What the task asks
In the records below, find the line with "## Câu 4. Nguyên", then retype it and every following line exactly, stopping after the line with "The mitigation for". Leave the pictures out.

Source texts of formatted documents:
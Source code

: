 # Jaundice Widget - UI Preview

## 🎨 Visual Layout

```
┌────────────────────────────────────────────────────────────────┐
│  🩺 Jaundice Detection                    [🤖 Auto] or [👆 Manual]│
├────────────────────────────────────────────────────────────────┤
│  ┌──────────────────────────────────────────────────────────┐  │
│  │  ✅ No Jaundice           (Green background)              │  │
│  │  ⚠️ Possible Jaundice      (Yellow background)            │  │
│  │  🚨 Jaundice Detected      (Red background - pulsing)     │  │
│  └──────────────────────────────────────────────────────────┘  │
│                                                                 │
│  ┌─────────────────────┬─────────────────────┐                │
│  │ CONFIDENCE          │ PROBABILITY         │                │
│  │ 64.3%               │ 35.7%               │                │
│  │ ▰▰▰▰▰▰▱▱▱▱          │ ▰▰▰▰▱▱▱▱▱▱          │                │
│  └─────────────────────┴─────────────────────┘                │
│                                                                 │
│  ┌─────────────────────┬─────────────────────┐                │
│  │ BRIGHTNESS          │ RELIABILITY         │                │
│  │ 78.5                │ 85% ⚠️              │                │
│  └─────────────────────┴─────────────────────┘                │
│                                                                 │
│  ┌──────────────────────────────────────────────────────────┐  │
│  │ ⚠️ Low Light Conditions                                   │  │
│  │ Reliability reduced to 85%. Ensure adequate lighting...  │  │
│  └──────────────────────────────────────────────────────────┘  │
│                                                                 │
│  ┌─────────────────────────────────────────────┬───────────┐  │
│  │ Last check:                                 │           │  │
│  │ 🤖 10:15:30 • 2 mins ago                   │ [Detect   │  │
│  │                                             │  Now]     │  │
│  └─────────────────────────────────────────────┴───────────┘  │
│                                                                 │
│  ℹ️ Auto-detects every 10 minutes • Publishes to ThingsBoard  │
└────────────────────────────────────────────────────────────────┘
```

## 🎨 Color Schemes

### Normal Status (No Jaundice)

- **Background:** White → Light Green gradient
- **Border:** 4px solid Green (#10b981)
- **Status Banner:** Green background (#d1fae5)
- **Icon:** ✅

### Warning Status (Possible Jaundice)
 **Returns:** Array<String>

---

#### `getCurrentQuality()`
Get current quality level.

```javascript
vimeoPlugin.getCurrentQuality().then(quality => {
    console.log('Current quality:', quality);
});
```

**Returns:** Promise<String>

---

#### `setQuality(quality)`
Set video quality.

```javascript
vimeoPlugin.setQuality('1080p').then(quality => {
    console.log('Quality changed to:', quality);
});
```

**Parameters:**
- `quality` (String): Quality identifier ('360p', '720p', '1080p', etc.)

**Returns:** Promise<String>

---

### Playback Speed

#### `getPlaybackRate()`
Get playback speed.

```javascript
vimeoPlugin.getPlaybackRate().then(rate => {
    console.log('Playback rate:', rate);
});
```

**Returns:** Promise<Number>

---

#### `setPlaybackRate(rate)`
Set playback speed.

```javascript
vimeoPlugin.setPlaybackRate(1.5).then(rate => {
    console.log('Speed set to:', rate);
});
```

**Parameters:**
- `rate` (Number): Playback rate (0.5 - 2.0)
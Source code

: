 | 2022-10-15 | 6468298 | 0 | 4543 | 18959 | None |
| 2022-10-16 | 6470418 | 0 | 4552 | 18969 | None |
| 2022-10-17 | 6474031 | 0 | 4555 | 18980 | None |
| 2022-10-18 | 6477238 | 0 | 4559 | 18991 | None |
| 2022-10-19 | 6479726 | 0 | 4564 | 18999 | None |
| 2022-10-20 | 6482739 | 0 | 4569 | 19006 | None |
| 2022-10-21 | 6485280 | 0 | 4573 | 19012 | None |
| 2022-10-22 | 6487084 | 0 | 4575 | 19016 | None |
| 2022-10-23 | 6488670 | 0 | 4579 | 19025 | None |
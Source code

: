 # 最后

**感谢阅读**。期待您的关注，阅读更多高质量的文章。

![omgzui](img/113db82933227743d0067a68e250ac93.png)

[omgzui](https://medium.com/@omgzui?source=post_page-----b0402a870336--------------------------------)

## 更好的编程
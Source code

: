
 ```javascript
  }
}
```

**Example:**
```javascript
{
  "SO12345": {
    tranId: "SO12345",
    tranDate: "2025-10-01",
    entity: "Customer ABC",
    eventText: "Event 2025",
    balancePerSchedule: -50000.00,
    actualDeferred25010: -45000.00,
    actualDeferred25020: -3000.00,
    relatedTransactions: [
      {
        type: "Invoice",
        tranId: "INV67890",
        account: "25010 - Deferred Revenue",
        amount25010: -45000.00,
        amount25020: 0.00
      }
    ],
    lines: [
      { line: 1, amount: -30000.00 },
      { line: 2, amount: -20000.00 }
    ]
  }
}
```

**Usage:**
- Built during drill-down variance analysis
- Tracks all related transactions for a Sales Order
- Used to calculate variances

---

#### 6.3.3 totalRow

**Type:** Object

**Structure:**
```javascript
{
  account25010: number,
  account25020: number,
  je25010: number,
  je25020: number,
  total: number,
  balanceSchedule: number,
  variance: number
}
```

...

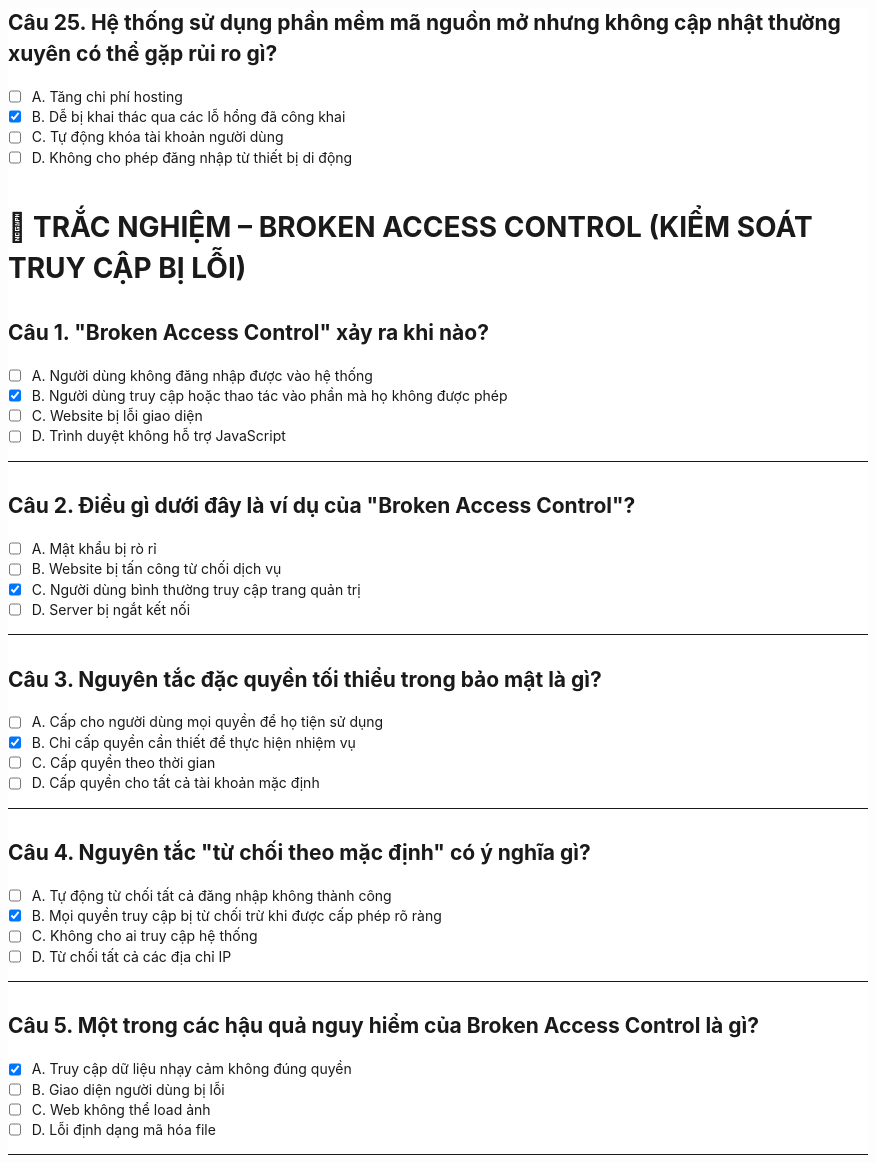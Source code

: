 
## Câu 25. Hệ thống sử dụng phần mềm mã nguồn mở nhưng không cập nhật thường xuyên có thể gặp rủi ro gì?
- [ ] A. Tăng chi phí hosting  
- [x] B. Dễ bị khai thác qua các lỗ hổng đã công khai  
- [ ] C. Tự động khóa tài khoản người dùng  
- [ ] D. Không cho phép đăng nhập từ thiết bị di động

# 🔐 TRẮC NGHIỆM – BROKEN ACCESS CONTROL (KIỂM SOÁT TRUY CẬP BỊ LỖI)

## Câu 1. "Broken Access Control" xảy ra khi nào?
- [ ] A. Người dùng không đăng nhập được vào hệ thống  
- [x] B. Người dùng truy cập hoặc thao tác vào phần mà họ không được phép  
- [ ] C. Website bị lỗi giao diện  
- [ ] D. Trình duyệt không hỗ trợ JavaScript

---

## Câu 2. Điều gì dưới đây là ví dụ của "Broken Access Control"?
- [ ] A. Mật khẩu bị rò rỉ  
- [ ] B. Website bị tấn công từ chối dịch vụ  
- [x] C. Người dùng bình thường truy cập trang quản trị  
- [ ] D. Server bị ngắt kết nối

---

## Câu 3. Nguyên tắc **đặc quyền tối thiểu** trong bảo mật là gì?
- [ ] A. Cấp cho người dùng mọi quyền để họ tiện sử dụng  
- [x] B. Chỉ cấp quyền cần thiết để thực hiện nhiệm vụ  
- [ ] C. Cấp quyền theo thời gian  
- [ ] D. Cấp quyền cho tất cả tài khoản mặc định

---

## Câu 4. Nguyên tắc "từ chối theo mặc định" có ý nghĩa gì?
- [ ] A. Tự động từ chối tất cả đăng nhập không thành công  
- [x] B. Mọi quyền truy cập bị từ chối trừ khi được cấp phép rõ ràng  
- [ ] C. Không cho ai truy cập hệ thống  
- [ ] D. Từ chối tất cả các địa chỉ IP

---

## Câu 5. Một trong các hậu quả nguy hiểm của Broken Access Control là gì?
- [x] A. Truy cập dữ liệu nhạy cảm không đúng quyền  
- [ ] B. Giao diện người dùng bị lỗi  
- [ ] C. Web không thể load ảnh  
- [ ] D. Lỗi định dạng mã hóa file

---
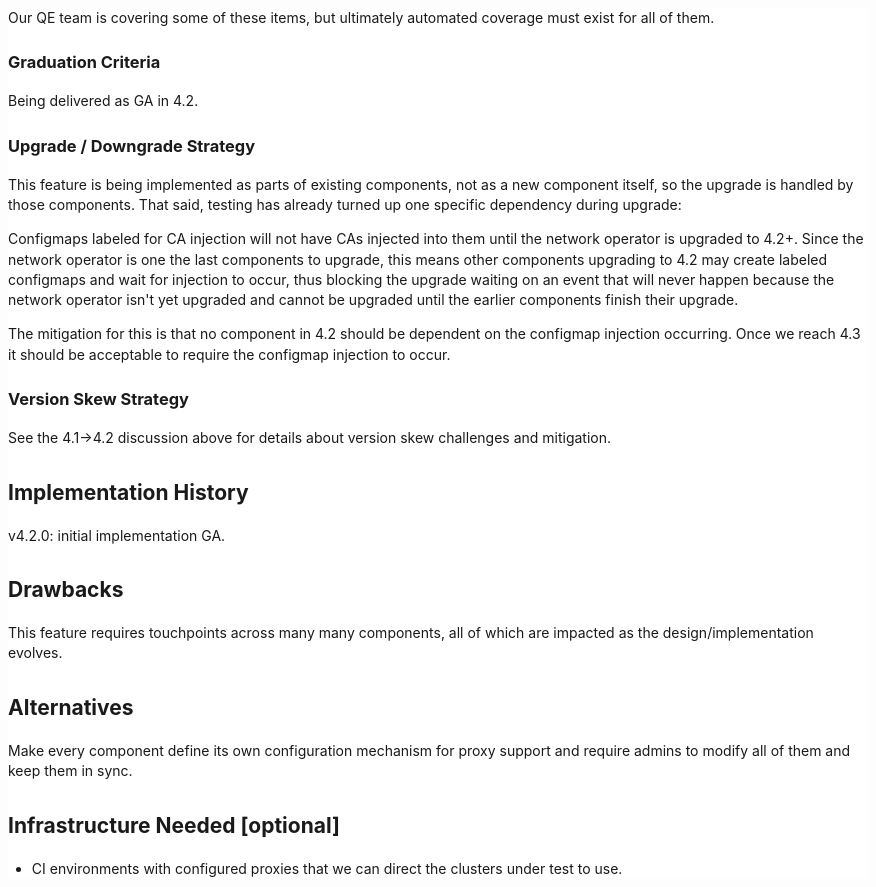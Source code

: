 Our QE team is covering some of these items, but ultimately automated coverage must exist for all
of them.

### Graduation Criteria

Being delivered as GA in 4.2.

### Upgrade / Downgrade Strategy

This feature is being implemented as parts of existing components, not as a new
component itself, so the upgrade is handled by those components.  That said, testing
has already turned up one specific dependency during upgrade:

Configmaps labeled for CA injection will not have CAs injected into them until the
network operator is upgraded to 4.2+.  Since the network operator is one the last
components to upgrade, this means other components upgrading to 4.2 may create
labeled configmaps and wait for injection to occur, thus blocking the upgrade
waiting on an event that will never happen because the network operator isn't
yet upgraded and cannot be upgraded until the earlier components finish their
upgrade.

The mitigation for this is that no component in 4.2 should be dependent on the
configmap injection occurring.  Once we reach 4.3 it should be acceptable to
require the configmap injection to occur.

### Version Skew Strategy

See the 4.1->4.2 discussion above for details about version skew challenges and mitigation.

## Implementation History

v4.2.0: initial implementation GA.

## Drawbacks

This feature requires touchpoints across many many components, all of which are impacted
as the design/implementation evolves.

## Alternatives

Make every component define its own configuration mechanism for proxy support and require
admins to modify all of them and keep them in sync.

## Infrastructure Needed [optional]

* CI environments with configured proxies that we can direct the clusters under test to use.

* * *

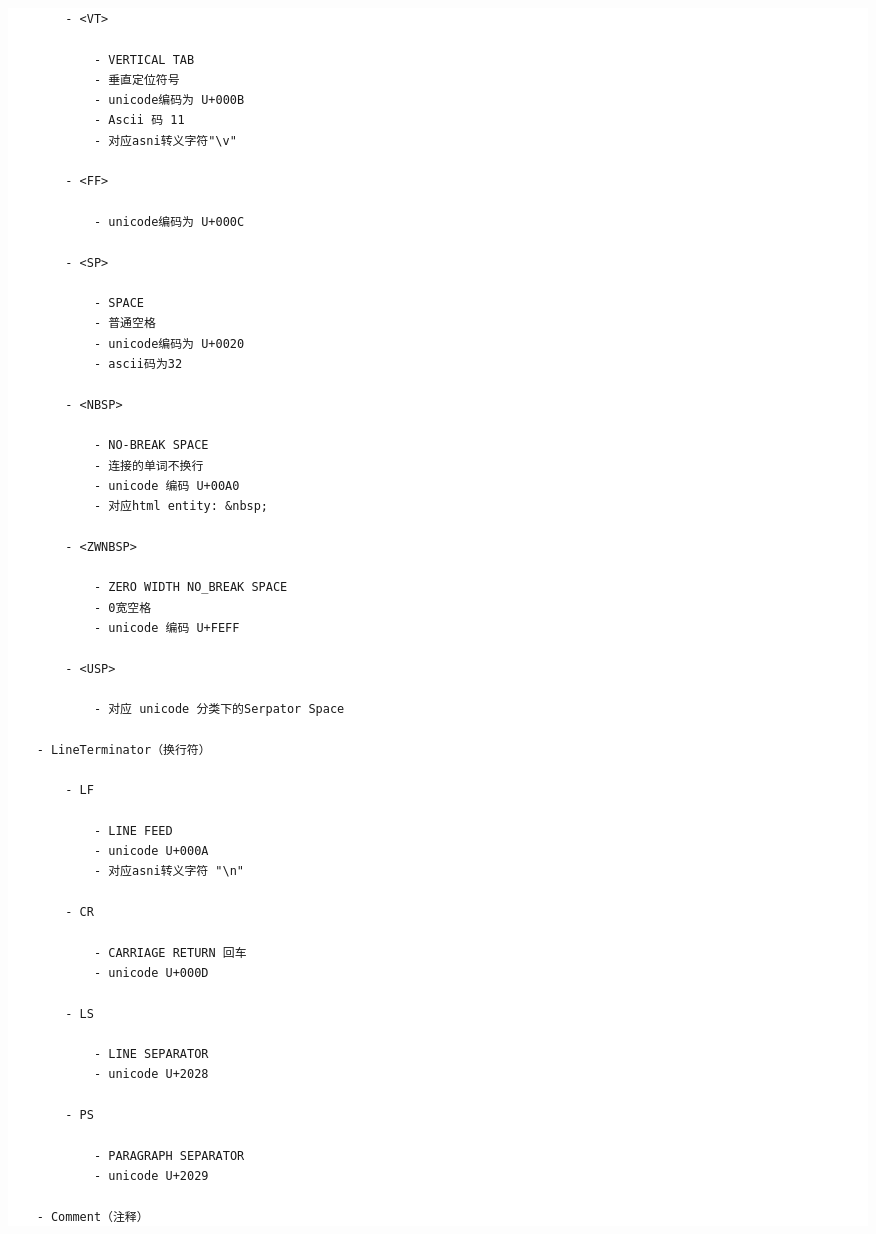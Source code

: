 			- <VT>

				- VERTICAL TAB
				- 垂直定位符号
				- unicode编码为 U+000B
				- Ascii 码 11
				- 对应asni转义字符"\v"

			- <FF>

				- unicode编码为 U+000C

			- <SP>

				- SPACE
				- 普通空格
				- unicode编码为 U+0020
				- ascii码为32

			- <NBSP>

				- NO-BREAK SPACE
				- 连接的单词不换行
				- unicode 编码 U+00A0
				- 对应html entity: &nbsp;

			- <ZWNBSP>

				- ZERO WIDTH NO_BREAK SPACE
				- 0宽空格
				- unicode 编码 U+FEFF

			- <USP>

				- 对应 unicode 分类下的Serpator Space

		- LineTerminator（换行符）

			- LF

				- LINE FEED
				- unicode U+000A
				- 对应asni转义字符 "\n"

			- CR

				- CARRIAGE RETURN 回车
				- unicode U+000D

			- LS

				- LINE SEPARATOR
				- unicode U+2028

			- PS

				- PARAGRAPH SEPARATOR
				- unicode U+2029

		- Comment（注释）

Output
## Câu 4. Nguyên tắc "từ chối theo mặc định" có ý nghĩa gì?
- [ ] A. Tự động từ chối tất cả đăng nhập không thành công  
- [x] B. Mọi quyền truy cập bị từ chối trừ khi được cấp phép rõ ràng  
- [ ] C. Không cho ai truy cập hệ thống  
- [ ] D. Từ chối tất cả các địa chỉ IP

---

## Câu 5. Một trong các hậu quả nguy hiểm của Broken Access Control là gì?
- [x] A. Truy cập dữ liệu nhạy cảm không đúng quyền  
- [ ] B. Giao diện người dùng bị lỗi  
- [ ] C. Web không thể load ảnh  
- [ ] D. Lỗi định dạng mã hóa file

---
Source code

: Our QE team is covering some of these items, but ultimately automated coverage must exist for all
of them.

### Graduation Criteria

Being delivered as GA in 4.2.

### Upgrade / Downgrade Strategy

This feature is being implemented as parts of existing components, not as a new
component itself, so the upgrade is handled by those components.  That said, testing
has already turned up one specific dependency during upgrade:

Configmaps labeled for CA injection will not have CAs injected into them until the
network operator is upgraded to 4.2+.  Since the network operator is one the last
components to upgrade, this means other components upgrading to 4.2 may create
labeled configmaps and wait for injection to occur, thus blocking the upgrade
waiting on an event that will never happen because the network operator isn't
yet upgraded and cannot be upgraded until the earlier components finish their
upgrade.

The mitigation for this is that no component in 4.2 should be dependent on the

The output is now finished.